Information collected from the Internet
… with small interventions of mine (in brackets)… where I couldn’t resist.
— Early pens did not have an effective means to allow in the right amount of air to take the place of the departing ink, so the ink flow was consequently not well controlled.
— In the 1870s, L.E. Waterman developed his three-channel feed. During writing, due to alteration of writing pressure, the nib touched and moved away from the feed. This allowed small amounts of air escalating up the feed into the sac. (very interesting design)
— Later, cavities were added below the nib, which were able to absorb excess ink, thus preventing blots.
— Later, for the same purpose pens of the 1940s and onward used internal cavities as a collector.

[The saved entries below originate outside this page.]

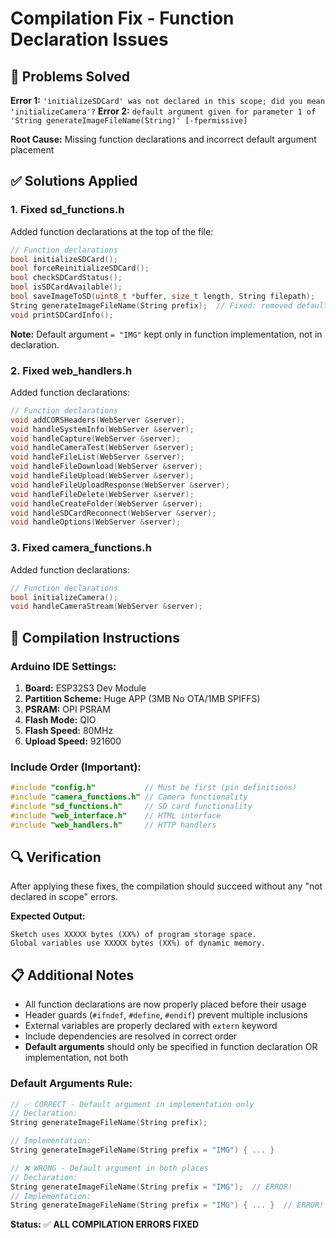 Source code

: # Compilation Fix - Function Declaration Issues

## 🔧 Problems Solved

**Error 1:** `'initializeSDCard' was not declared in this scope; did you mean 'initializeCamera'?`
**Error 2:** `default argument given for parameter 1 of 'String generateImageFileName(String)' [-fpermissive]`

**Root Cause:** Missing function declarations and incorrect default argument placement

## ✅ Solutions Applied

### 1. **Fixed sd_functions.h**

Added function declarations at the top of the file:

```cpp
// Function declarations
bool initializeSDCard();
bool forceReinitializeSDCard();
bool checkSDCardStatus();
bool isSDCardAvailable();
bool saveImageToSD(uint8_t *buffer, size_t length, String filepath);
String generateImageFileName(String prefix);  // Fixed: removed default argument
void printSDCardInfo();
```

**Note:** Default argument `= "IMG"` kept only in function implementation, not in declaration.

### 2. **Fixed web_handlers.h**

Added function declarations:

```cpp
// Function declarations
void addCORSHeaders(WebServer &server);
void handleSystemInfo(WebServer &server);
void handleCapture(WebServer &server);
void handleCameraTest(WebServer &server);
void handleFileList(WebServer &server);
void handleFileDownload(WebServer &server);
void handleFileUpload(WebServer &server);
void handleFileUploadResponse(WebServer &server);
void handleFileDelete(WebServer &server);
void handleCreateFolder(WebServer &server);
void handleSDCardReconnect(WebServer &server);
void handleOptions(WebServer &server);
```

### 3. **Fixed camera_functions.h**

Added function declarations:

```cpp
// Function declarations
bool initializeCamera();
void handleCameraStream(WebServer &server);
```

## 🎯 Compilation Instructions

### Arduino IDE Settings:

1. **Board:** ESP32S3 Dev Module
2. **Partition Scheme:** Huge APP (3MB No OTA/1MB SPIFFS)
3. **PSRAM:** OPI PSRAM
4. **Flash Mode:** QIO
5. **Flash Speed:** 80MHz
6. **Upload Speed:** 921600

### Include Order (Important):

```cpp
#include "config.h"           // Must be first (pin definitions)
#include "camera_functions.h" // Camera functionality
#include "sd_functions.h"     // SD card functionality
#include "web_interface.h"    // HTML interface
#include "web_handlers.h"     // HTTP handlers
```

## 🔍 Verification

After applying these fixes, the compilation should succeed without any "not declared in scope" errors.

**Expected Output:**

```
Sketch uses XXXXX bytes (XX%) of program storage space.
Global variables use XXXXX bytes (XX%) of dynamic memory.
```

## 📋 Additional Notes

- All function declarations are now properly placed before their usage
- Header guards (`#ifndef`, `#define`, `#endif`) prevent multiple inclusions
- External variables are properly declared with `extern` keyword
- Include dependencies are resolved in correct order
- **Default arguments** should only be specified in function declaration OR implementation, not both

### Default Arguments Rule:

```cpp
// ✅ CORRECT - Default argument in implementation only
// Declaration:
String generateImageFileName(String prefix);

// Implementation:
String generateImageFileName(String prefix = "IMG") { ... }

// ❌ WRONG - Default argument in both places
// Declaration:
String generateImageFileName(String prefix = "IMG");  // ERROR!
// Implementation:
String generateImageFileName(String prefix = "IMG") { ... }  // ERROR!
```

**Status:** ✅ **ALL COMPILATION ERRORS FIXED**
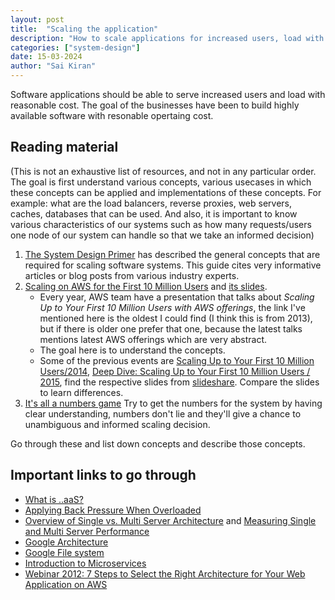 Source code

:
 ```yaml
---
layout: post
title:  "Scaling the application"
description: "How to scale applications for increased users, load with cost effectiveness"
categories: ["system-design"]
date: 15-03-2024
author: "Sai Kiran"
---
```


Software applications should be able to serve increased users and load with reasonable cost. The goal of the businesses have been to build highly available software with resonable opertaing cost. 

## Reading material
(This is not an exhaustive list of resources, and not in any particular order. The goal is first understand various concepts, various usecases in which these concepts can be applied and implementations of these concepts. For example: what are the load balancers, reverse proxies, web servers, caches, databases that can be used. And also, it is important to know various characteristics of our systems such as how many requests/users one node of our system can handle so that we take an informed decision)
1. [The System Design Primer](https://github.com/donnemartin/system-design-primer/blob/master/README.md) has described the general concepts that are required for scaling software systems. This guide cites very informative articles or blog posts from various industry experts.
2. [Scaling on AWS for the First 10 Million Users](https://www.youtube.com/watch?v=LbiPMKDNdvY) and [its slides](https://www.slideshare.net/AmazonWebServices/scaling-on-aws-for-the-first-10-million-users-at-websummit-dublin-41845658?from_search=9). 
   - Every year, AWS team have a presentation that talks about _Scaling Up to Your First 10 Million Users with AWS offerings_, the link I've mentioned here is the oldest I could find (I think this is from 2013), but if there is older one prefer that one, because the latest talks mentions latest AWS offerings which are very abstract. 
   - The goal here is to understand the concepts.
   - Some of the previous events are [Scaling Up to Your First 10 Million Users/2014](https://www.youtube.com/watch?v=ccojvcQq858), [Deep Dive: Scaling Up to Your First 10 Million Users / 2015](https://www.youtube.com/watch?v=KulMgJnMLsw), find the respective slides from [slideshare](https://www.slideshare.net/search?utf8=%E2%9C%93&searchfrom=header&q=+Scaling+on+AWS+for+the+First+10+Million+Users+). Compare the slides to learn differences.
3. [It's all a numbers game](https://www.youtube.com/watch?v=1KRYH75wgy4) Try to get the numbers for the system by having clear understanding, numbers don't lie and they'll give a chance to unambiguous and informed scaling decision.

Go through these and list down concepts and describe those concepts.

## Important links to go through
- [What is ..aaS?](https://web.archive.org/web/20190327064546/http://www.lecloud.net/post/11380869305/what-is-aas)
- [Applying Back Pressure When Overloaded](https://mechanical-sympathy.blogspot.com/2012/05/apply-back-pressure-when-overloaded.html)
- [Overview of Single vs. Multi Server Architecture](https://lethain.com/overview-of-single-vs-multi-server-architecture/) and [Measuring Single and Multi Server Performance](https://lethain.com/measuring-server-performance-single-vs-multi/)
- [Google Architecture](https://highscalability.com/google-architecture/)
- [Google File system](https://research.google/pubs/the-google-file-system/)
- [Introduction to Microservices]( https://www.nginx.com/blog/introduction-to-microservices/)
- [Webinar 2012: 7 Steps to Select the Right Architecture for Your Web Application on AWS](https://www.youtube.com/watch?v=Ypwi1Ics91Y) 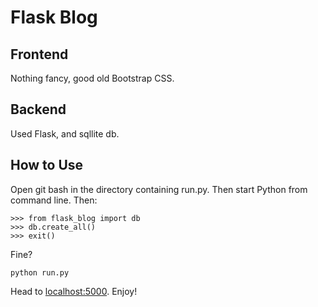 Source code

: # Flask Blog
## Frontend
Nothing fancy, good old Bootstrap CSS.

## Backend
Used Flask, and sqllite db.

## How to Use
Open git bash in the directory containing run.py. Then start Python from command line. Then: 



```
>>> from flask_blog import db
>>> db.create_all()
>>> exit()
```
Fine? 

```
python run.py
```
Head to [localhost:5000](https://localhost:5000). Enjoy!



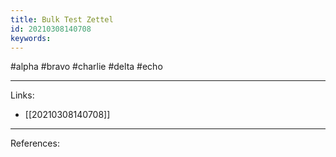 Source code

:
 ```yaml
---
title: Bulk Test Zettel
id: 20210308140708
keywords:
---
```

#alpha #bravo #charlie #delta #echo

---
Links:

- [[20210308140708]]

---
References:
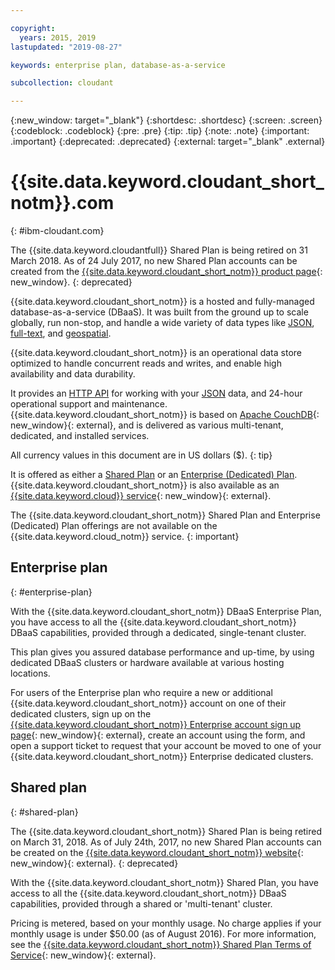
 ```yaml
---

copyright:
  years: 2015, 2019
lastupdated: "2019-08-27"

keywords: enterprise plan, database-as-a-service

subcollection: cloudant

---
```


{:new_window: target="_blank"}
{:shortdesc: .shortdesc}
{:screen: .screen}
{:codeblock: .codeblock}
{:pre: .pre}
{:tip: .tip}
{:note: .note}
{:important: .important}
{:deprecated: .deprecated}
{:external: target="_blank" .external}

<!-- Acrolinx: 2017-05-10 -->

# {{site.data.keyword.cloudant_short_notm}}.com
{: #ibm-cloudant.com}

The {{site.data.keyword.cloudantfull}} Shared Plan is being retired on 31 March 2018. 
As of  24 July 2017, no new Shared Plan accounts can be created from the [{{site.data.keyword.cloudant_short_notm}} product page](https://www.ibm.com/cloud/cloudant){: new_window}. 
{: deprecated}

{{site.data.keyword.cloudant_short_notm}} is a hosted and fully-managed database-as-a-service (DBaaS). 
It was built from the ground up to scale globally, run non-stop, and handle a wide variety of data types 
like [JSON](/docs/services/Cloudant?topic=cloudant-ibm-cloudant-basics#json-overview),
[full-text](/docs/services/Cloudant?topic=cloudant-query#creating-an-index),
and [geospatial](/docs/services/Cloudant?topic=cloudant-cloudant-nosql-db-geospatial#cloudant-nosql-db-geospatial).

{{site.data.keyword.cloudant_short_notm}} is an operational data store optimized to handle concurrent 
reads and writes, and enable high availability and data durability.

It provides an [HTTP API](/docs/services/Cloudant?topic=cloudant-ibm-cloudant-basics#http-api) for working with your 
[JSON](/docs/services/Cloudant?topic=cloudant-ibm-cloudant-basics#json-overview) data, and 24-hour operational support and maintenance. 
{{site.data.keyword.cloudant_short_notm}} is based on 
[Apache CouchDB](http://couchdb.apache.org/){: new_window}{: external}, and is delivered as various multi-tenant, dedicated, and installed services.

All currency values in this document are in US dollars ($).
{: tip}

It is offered as either a [Shared Plan](#shared-plan) or an 
[Enterprise (Dedicated) Plan](#enterprise-plan). {{site.data.keyword.cloudant_short_notm}} 
is also available as an [{{site.data.keyword.cloud}} service](https://www.ibm.com/cloud/){: new_window}{: external}.

The {{site.data.keyword.cloudant_short_notm}} Shared Plan and Enterprise (Dedicated) Plan 
offerings are not available on the {{site.data.keyword.cloud_notm}} service.
{: important}

## Enterprise plan
{: #enterprise-plan}

With the {{site.data.keyword.cloudant_short_notm}} DBaaS Enterprise Plan, you have access to all the 
{{site.data.keyword.cloudant_short_notm}} DBaaS capabilities, provided through a dedicated, 
single-tenant cluster.

This plan gives you assured database performance and up-time, by using dedicated DBaaS clusters or 
hardware available at various hosting locations.

For users of the Enterprise plan who require a new or additional {{site.data.keyword.cloudant_short_notm}} 
account on one of their dedicated clusters, sign up on the [{{site.data.keyword.cloudant_short_notm}} Enterprise account sign up page](https://cloudant.com/enterprise-sign-up){: new_window}{: external}, 
create an account using the form, and open a support ticket to request that your account be moved to one of your 
{{site.data.keyword.cloudant_short_notm}} Enterprise dedicated clusters. 

## Shared plan
{: #shared-plan}

The {{site.data.keyword.cloudant_short_notm}} Shared Plan is being retired on March 31, 2018. 
As of July 24th, 2017, no new Shared Plan accounts can be created on the [{{site.data.keyword.cloudant_short_notm}} website](https://www.ibm.com/cloud/cloudant){: new_window}{: external}. 
{: deprecated}

With the {{site.data.keyword.cloudant_short_notm}} Shared Plan, you have access to all the 
{{site.data.keyword.cloudant_short_notm}} DBaaS capabilities, provided through a shared or 'multi-tenant' cluster.

Pricing is metered, based on your monthly usage. No charge applies if your monthly usage is 
under $50.00 (as of August 2016). For more information, see the [{{site.data.keyword.cloudant_short_notm}} Shared Plan Terms of Service](https://cloudant.com/assets/terms.pdf){: new_window}{: external}.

— The feed is probably the most important single part of the pen. Without an effective feed, even the finest pen made from the best materials will drip and leak constantly or else not give up any ink at all.
— The ink is fed to the nib through a feed via a combination of gravity and capillary action.
— Tests of ink flow within the feed (don’t ask me how they did them) have shown that the fluid pressure varies in a “zigzag” fashion over time as you write, indicating that you are actually “pumping?” ink from inside the pen as you write.
— Careful design and execution of the feed channels (including variation in their depth) are required to reinforce this pumping behaviour as well as to deal with excess ink flow that may happen during long writing sessions.